> TASK:
Send back the records exactly as written, with no images.

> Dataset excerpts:
- - - - -

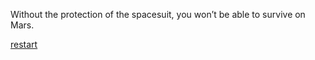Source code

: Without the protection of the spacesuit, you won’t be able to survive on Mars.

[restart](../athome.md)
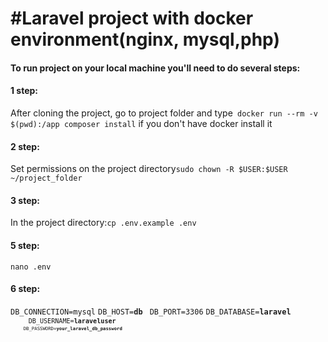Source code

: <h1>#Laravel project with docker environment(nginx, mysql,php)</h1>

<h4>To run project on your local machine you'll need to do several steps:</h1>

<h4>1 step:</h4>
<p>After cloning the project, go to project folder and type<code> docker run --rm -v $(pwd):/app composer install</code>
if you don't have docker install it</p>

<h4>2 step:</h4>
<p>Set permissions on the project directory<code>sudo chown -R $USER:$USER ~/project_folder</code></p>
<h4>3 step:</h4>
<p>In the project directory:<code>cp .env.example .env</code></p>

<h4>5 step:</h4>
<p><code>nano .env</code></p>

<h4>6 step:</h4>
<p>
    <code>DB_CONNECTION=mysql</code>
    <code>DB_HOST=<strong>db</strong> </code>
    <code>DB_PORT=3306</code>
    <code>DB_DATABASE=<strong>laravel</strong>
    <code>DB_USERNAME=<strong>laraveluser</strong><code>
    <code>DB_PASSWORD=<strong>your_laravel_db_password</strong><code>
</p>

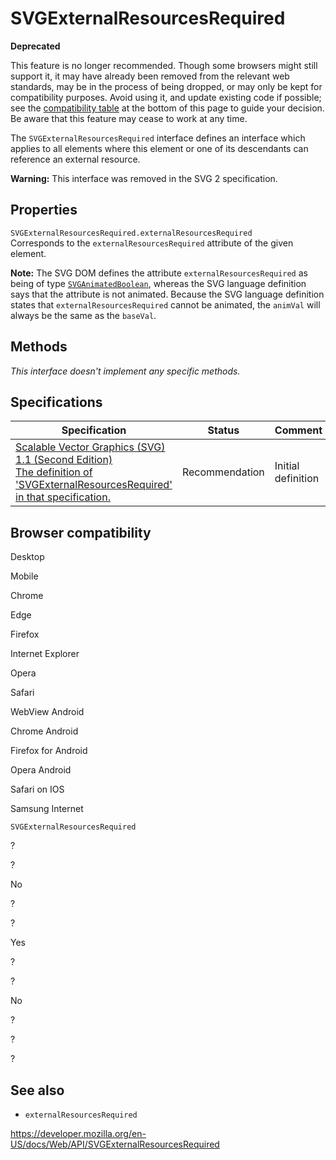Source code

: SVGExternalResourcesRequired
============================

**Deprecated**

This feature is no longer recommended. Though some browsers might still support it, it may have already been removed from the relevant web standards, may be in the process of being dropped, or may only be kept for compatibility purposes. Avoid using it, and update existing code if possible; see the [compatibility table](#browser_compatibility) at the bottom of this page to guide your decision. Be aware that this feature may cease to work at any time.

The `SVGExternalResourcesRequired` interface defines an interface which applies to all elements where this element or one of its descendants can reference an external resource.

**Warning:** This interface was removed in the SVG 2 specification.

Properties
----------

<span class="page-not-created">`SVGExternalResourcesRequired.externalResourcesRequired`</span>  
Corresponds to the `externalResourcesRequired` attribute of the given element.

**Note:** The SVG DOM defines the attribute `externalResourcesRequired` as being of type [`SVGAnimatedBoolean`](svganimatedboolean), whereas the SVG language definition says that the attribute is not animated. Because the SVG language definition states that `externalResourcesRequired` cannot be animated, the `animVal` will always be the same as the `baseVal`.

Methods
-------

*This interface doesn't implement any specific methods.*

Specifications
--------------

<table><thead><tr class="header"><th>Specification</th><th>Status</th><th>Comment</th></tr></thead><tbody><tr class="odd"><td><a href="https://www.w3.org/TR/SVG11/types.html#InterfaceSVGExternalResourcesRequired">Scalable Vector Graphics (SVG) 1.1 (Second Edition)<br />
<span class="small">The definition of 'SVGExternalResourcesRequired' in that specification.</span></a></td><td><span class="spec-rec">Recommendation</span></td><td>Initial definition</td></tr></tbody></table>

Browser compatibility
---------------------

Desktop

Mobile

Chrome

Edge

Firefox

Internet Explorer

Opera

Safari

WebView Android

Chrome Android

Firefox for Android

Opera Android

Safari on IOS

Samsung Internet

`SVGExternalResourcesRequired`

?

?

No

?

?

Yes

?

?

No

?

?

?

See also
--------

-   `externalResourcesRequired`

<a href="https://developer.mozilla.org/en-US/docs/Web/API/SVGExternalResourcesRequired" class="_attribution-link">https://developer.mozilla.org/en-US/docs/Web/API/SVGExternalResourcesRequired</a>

- - - - -

> ANSWER FOR THE TASK:
Source code

: Without the protection of the spacesuit, you won’t be able to survive on Mars.

[restart](../athome.md)
Source code

: <h1>#Laravel project with docker environment(nginx, mysql,php)</h1>

<h4>To run project on your local machine you'll need to do several steps:</h1>

<h4>1 step:</h4>
<p>After cloning the project, go to project folder and type<code> docker run --rm -v $(pwd):/app composer install</code>
if you don't have docker install it</p>

<h4>2 step:</h4>
<p>Set permissions on the project directory<code>sudo chown -R $USER:$USER ~/project_folder</code></p>
<h4>3 step:</h4>
<p>In the project directory:<code>cp .env.example .env</code></p>

<h4>5 step:</h4>
<p><code>nano .env</code></p>

<h4>6 step:</h4>
<p>
    <code>DB_CONNECTION=mysql</code>
    <code>DB_HOST=<strong>db</strong> </code>
    <code>DB_PORT=3306</code>
    <code>DB_DATABASE=<strong>laravel</strong>
    <code>DB_USERNAME=<strong>laraveluser</strong><code>
    <code>DB_PASSWORD=<strong>your_laravel_db_password</strong><code>
</p>

Source code

: SVGExternalResourcesRequired
============================

**Deprecated**

This feature is no longer recommended. Though some browsers might still support it, it may have already been removed from the relevant web standards, may be in the process of being dropped, or may only be kept for compatibility purposes. Avoid using it, and update existing code if possible; see the [compatibility table](#browser_compatibility) at the bottom of this page to guide your decision. Be aware that this feature may cease to work at any time.

The `SVGExternalResourcesRequired` interface defines an interface which applies to all elements where this element or one of its descendants can reference an external resource.

**Warning:** This interface was removed in the SVG 2 specification.

Properties
----------

<span class="page-not-created">`SVGExternalResourcesRequired.externalResourcesRequired`</span>  
Corresponds to the `externalResourcesRequired` attribute of the given element.

**Note:** The SVG DOM defines the attribute `externalResourcesRequired` as being of type [`SVGAnimatedBoolean`](svganimatedboolean), whereas the SVG language definition says that the attribute is not animated. Because the SVG language definition states that `externalResourcesRequired` cannot be animated, the `animVal` will always be the same as the `baseVal`.

Methods
-------

*This interface doesn't implement any specific methods.*

Specifications
--------------

<table><thead><tr class="header"><th>Specification</th><th>Status</th><th>Comment</th></tr></thead><tbody><tr class="odd"><td><a href="https://www.w3.org/TR/SVG11/types.html#InterfaceSVGExternalResourcesRequired">Scalable Vector Graphics (SVG) 1.1 (Second Edition)<br />
<span class="small">The definition of 'SVGExternalResourcesRequired' in that specification.</span></a></td><td><span class="spec-rec">Recommendation</span></td><td>Initial definition</td></tr></tbody></table>

Browser compatibility
---------------------

Desktop

Mobile

Chrome

Edge

Firefox

Internet Explorer

Opera

Safari

WebView Android

Chrome Android

Firefox for Android

Opera Android

Safari on IOS

Samsung Internet

`SVGExternalResourcesRequired`

?

?

No

?

?

Yes

?

?

No

?

?

?

See also
--------

-   `externalResourcesRequired`

<a href="https://developer.mozilla.org/en-US/docs/Web/API/SVGExternalResourcesRequired" class="_attribution-link">https://developer.mozilla.org/en-US/docs/Web/API/SVGExternalResourcesRequired</a>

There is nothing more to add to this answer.